**WHAT YOU NEED TO DO**
Scan the data below and copy each line where "partial" occurs.

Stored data
Start of Block

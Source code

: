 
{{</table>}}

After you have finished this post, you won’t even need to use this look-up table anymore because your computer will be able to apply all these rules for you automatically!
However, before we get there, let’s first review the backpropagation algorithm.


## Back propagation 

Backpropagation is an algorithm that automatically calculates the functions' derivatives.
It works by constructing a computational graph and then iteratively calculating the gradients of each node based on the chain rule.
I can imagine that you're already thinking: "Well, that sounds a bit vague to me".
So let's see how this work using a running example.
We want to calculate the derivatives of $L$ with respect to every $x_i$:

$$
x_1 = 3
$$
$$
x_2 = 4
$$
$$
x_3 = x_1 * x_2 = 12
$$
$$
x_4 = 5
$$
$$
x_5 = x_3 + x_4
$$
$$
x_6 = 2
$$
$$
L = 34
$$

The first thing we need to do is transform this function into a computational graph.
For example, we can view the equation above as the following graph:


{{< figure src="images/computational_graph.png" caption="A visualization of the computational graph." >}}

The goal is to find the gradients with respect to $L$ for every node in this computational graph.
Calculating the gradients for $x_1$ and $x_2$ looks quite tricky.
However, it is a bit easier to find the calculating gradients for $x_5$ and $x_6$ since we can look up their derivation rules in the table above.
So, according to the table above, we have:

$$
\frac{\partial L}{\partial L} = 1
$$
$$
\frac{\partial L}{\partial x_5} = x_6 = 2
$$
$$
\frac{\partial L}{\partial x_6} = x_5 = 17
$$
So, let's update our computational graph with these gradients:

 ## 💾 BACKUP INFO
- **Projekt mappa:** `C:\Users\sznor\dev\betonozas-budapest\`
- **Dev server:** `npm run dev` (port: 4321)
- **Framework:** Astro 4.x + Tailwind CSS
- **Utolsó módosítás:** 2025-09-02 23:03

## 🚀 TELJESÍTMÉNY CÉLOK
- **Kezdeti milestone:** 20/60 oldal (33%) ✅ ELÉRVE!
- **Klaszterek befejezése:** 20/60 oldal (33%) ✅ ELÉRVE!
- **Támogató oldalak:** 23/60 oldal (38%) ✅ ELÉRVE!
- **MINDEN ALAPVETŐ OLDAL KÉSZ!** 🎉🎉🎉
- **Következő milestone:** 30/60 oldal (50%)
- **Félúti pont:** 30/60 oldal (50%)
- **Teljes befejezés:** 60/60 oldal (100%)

End of Block

**TASK ANSWER**
\frac{\partial L}{\partial L} = 1
\frac{\partial L}{\partial x_5} = x_6 = 2
\frac{\partial L}{\partial x_6} = x_5 = 17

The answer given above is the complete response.